Task description: Only one stretch of the data below is wanted: the lines from the one with "from Project Work" through the one with "Ethics in data", repeated exactly.

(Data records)
........
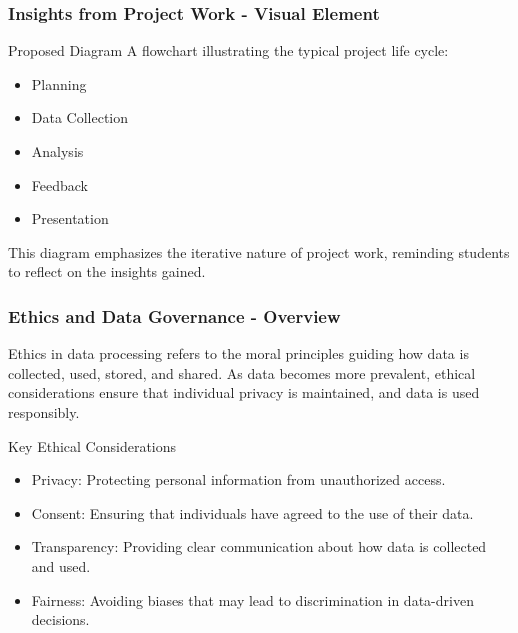 \documentclass[aspectratio=169]{beamer}
\begin{document}
\begin{frame}[fragile]
    \frametitle{Insights from Project Work - Visual Element}
    \begin{block}{Proposed Diagram}
        A flowchart illustrating the typical project life cycle:
        \begin{itemize}
            \item Planning
            \item Data Collection
            \item Analysis
            \item Feedback
            \item Presentation
        \end{itemize}
        \pause
        This diagram emphasizes the iterative nature of project work, reminding students to reflect on the insights gained.
    \end{block}
\end{frame}

\begin{frame}[fragile]
    \frametitle{Ethics and Data Governance - Overview}
    Ethics in data processing refers to the moral principles guiding how data is collected, used, stored, and shared. As data becomes more prevalent, ethical considerations ensure that individual privacy is maintained, and data is used responsibly. 

    \begin{block}{Key Ethical Considerations}
        \begin{itemize}
            \item Privacy: Protecting personal information from unauthorized access.
            \item Consent: Ensuring that individuals have agreed to the use of their data.
            \item Transparency: Providing clear communication about how data is collected and used.
            \item Fairness: Avoiding biases that may lead to discrimination in data-driven decisions.
        \end{itemize}
    \end{block}
\end{frame}
\end{document}
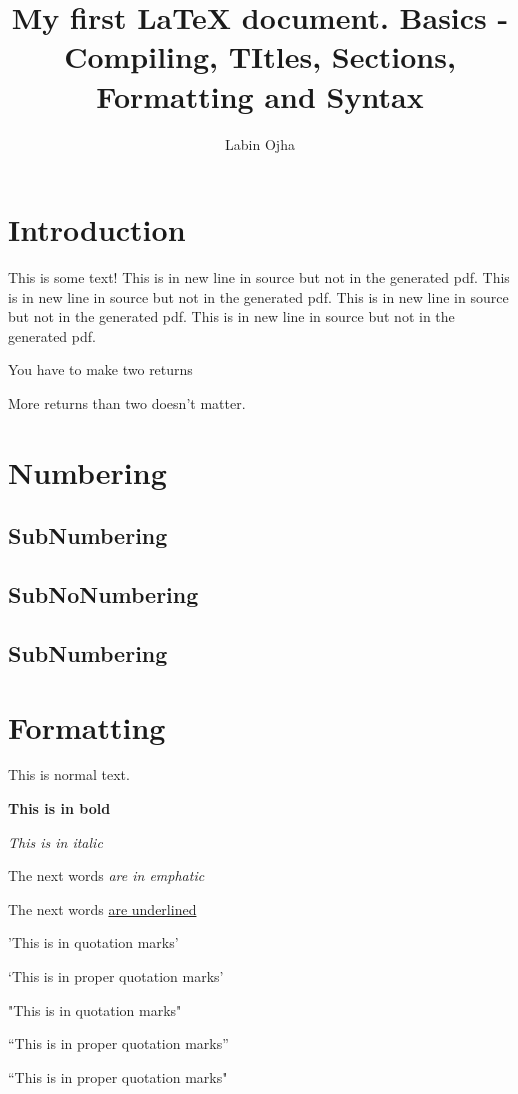 \documentclass{article}
\author{Labin Ojha}
\title{My first {\LaTeX} document. Basics - Compiling, TItles, Sections, Formatting and Syntax}
\begin{document}
\maketitle

\section{Introduction}

This is some text!
This is in new line in source but not in the generated pdf.
This is in new line in source but not in the generated pdf.
This is in new line in source but not in the generated pdf.
This is in new line in source but not in the generated pdf.

You have to make two returns




More returns than two doesn't matter.

\section{Numbering}

\subsection{SubNumbering}

\subsection*{SubNoNumbering}

\subsection{SubNumbering}

\section{Formatting}

This is normal text.

\textbf{This is in bold}

\textit{This is in italic}

The next words \emph{are in emphatic}

The next words \underline{are underlined}


'This is in quotation marks'

`This is in proper quotation marks'

"This is in quotation marks"

``This is in proper quotation marks''

``This is in proper quotation marks"
\end{document}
........
Output:
    \frametitle{Insights from Project Work - Visual Element}
    \begin{block}{Proposed Diagram}
        A flowchart illustrating the typical project life cycle:
        \begin{itemize}
            \item Planning
            \item Data Collection
            \item Analysis
            \item Feedback
            \item Presentation
        \end{itemize}
        \pause
        This diagram emphasizes the iterative nature of project work, reminding students to reflect on the insights gained.
    \end{block}
\end{frame}

\begin{frame}[fragile]
    \frametitle{Ethics and Data Governance - Overview}
    Ethics in data processing refers to the moral principles guiding how data is collected, used, stored, and shared. As data becomes more prevalent, ethical considerations ensure that individual privacy is maintained, and data is used responsibly. 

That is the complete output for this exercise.